• **Directions for this task**
The result should be the listing below restated word for word, with images left out.

*** Provided records ***

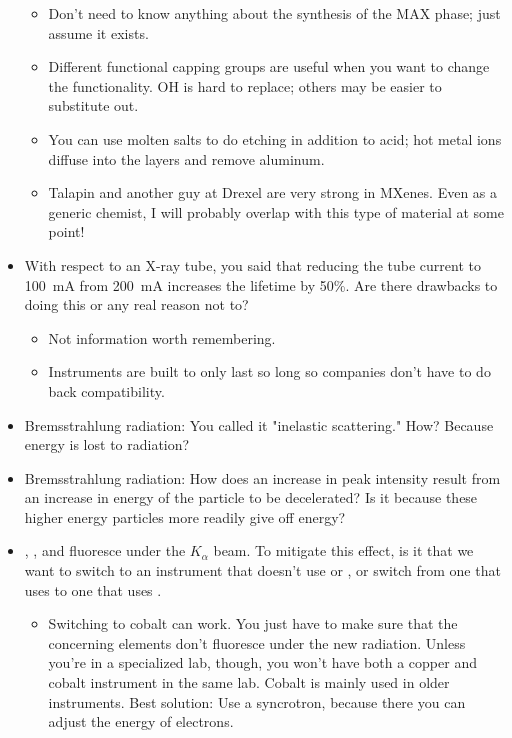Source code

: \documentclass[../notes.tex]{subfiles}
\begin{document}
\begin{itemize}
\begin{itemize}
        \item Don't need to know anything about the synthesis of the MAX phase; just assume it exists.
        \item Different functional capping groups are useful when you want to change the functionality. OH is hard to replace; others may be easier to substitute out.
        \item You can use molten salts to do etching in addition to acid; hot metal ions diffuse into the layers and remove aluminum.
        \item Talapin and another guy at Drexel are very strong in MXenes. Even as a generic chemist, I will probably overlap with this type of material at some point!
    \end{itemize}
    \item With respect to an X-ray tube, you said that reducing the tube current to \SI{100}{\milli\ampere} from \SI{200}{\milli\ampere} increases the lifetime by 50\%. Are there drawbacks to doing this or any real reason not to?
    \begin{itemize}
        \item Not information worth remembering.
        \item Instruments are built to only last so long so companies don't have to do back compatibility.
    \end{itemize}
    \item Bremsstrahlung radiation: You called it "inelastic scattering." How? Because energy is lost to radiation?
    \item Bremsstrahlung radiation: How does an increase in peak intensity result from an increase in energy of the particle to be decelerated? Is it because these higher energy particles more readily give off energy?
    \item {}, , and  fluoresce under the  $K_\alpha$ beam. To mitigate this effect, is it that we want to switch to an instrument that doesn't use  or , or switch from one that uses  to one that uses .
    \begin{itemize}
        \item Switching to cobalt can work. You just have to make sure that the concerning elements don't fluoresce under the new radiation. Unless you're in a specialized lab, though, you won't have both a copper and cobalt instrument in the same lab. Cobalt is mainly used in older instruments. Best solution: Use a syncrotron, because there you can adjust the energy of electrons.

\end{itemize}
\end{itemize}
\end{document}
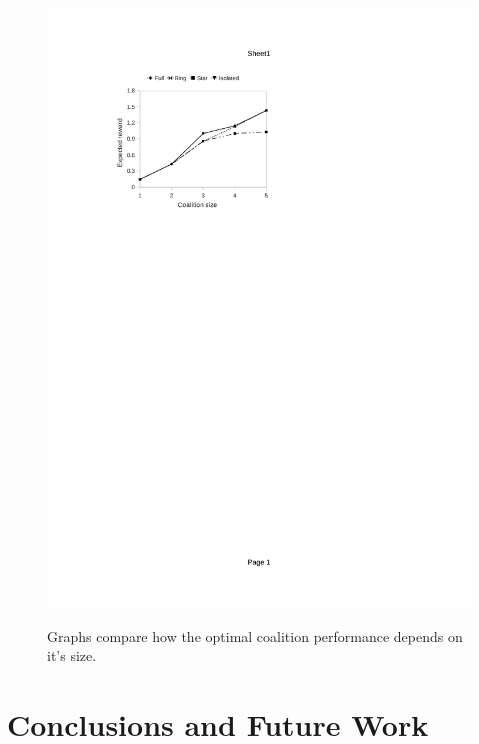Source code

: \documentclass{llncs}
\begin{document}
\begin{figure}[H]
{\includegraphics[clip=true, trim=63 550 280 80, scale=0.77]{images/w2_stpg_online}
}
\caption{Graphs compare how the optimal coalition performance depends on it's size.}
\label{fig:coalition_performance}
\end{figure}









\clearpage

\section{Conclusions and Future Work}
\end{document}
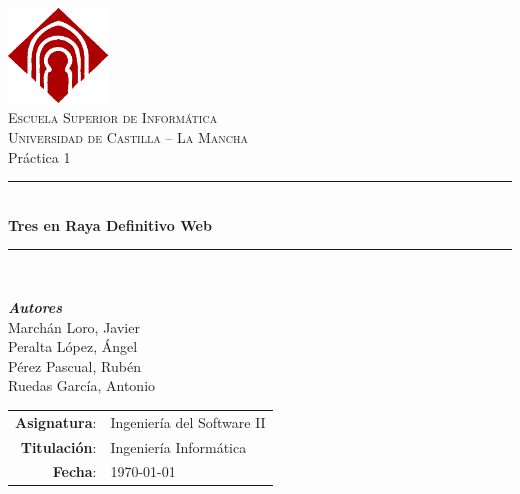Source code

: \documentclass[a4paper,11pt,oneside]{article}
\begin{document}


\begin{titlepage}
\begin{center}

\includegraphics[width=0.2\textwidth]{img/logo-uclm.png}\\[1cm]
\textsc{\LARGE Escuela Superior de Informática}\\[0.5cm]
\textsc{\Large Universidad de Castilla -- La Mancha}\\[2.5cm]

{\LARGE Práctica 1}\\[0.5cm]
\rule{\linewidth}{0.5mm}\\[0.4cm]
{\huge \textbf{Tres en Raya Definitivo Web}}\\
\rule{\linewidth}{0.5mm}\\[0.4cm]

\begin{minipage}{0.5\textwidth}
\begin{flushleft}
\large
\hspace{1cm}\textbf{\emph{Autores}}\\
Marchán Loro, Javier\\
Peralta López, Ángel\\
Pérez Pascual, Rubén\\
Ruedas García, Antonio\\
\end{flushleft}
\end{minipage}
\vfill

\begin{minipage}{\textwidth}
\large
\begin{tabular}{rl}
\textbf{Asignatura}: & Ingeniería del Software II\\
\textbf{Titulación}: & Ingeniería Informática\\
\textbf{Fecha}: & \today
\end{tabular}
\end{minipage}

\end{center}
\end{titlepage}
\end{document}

*** End of Provided records ***

• **Result for this task**
Source code

: \documentclass[../notes.tex]{subfiles}
\begin{document}
\begin{itemize}
\begin{itemize}
        \item Don't need to know anything about the synthesis of the MAX phase; just assume it exists.
        \item Different functional capping groups are useful when you want to change the functionality. OH is hard to replace; others may be easier to substitute out.
        \item You can use molten salts to do etching in addition to acid; hot metal ions diffuse into the layers and remove aluminum.
        \item Talapin and another guy at Drexel are very strong in MXenes. Even as a generic chemist, I will probably overlap with this type of material at some point!
    \end{itemize}
    \item With respect to an X-ray tube, you said that reducing the tube current to \SI{100}{\milli\ampere} from \SI{200}{\milli\ampere} increases the lifetime by 50\%. Are there drawbacks to doing this or any real reason not to?
    \begin{itemize}
        \item Not information worth remembering.
        \item Instruments are built to only last so long so companies don't have to do back compatibility.
    \end{itemize}
    \item Bremsstrahlung radiation: You called it "inelastic scattering." How? Because energy is lost to radiation?
    \item Bremsstrahlung radiation: How does an increase in peak intensity result from an increase in energy of the particle to be decelerated? Is it because these higher energy particles more readily give off energy?
    \item {}, , and  fluoresce under the  $K_\alpha$ beam. To mitigate this effect, is it that we want to switch to an instrument that doesn't use  or , or switch from one that uses  to one that uses .
    \begin{itemize}
        \item Switching to cobalt can work. You just have to make sure that the concerning elements don't fluoresce under the new radiation. Unless you're in a specialized lab, though, you won't have both a copper and cobalt instrument in the same lab. Cobalt is mainly used in older instruments. Best solution: Use a syncrotron, because there you can adjust the energy of electrons.

\end{itemize}
\end{itemize}
\end{document}
Source code

: \documentclass{llncs}
\begin{document}
\begin{figure}[H]
{\includegraphics[clip=true, trim=63 550 280 80, scale=0.77]{images/w2_stpg_online}
}
\caption{Graphs compare how the optimal coalition performance depends on it's size.}
\label{fig:coalition_performance}
\end{figure}









\clearpage

\section{Conclusions and Future Work}
\end{document}
Source code

: \documentclass[a4paper,11pt,oneside]{article}
\begin{document}


\begin{titlepage}
\begin{center}

\includegraphics[width=0.2\textwidth]{img/logo-uclm.png}\\[1cm]
\textsc{\LARGE Escuela Superior de Informática}\\[0.5cm]
\textsc{\Large Universidad de Castilla -- La Mancha}\\[2.5cm]

{\LARGE Práctica 1}\\[0.5cm]
\rule{\linewidth}{0.5mm}\\[0.4cm]
{\huge \textbf{Tres en Raya Definitivo Web}}\\
\rule{\linewidth}{0.5mm}\\[0.4cm]

\begin{minipage}{0.5\textwidth}
\begin{flushleft}
\large
\hspace{1cm}\textbf{\emph{Autores}}\\
Marchán Loro, Javier\\
Peralta López, Ángel\\
Pérez Pascual, Rubén\\
Ruedas García, Antonio\\
\end{flushleft}
\end{minipage}
\vfill

\begin{minipage}{\textwidth}
\large
\begin{tabular}{rl}
\textbf{Asignatura}: & Ingeniería del Software II\\
\textbf{Titulación}: & Ingeniería Informática\\
\textbf{Fecha}: & \today
\end{tabular}
\end{minipage}

\end{center}
\end{titlepage}
\end{document}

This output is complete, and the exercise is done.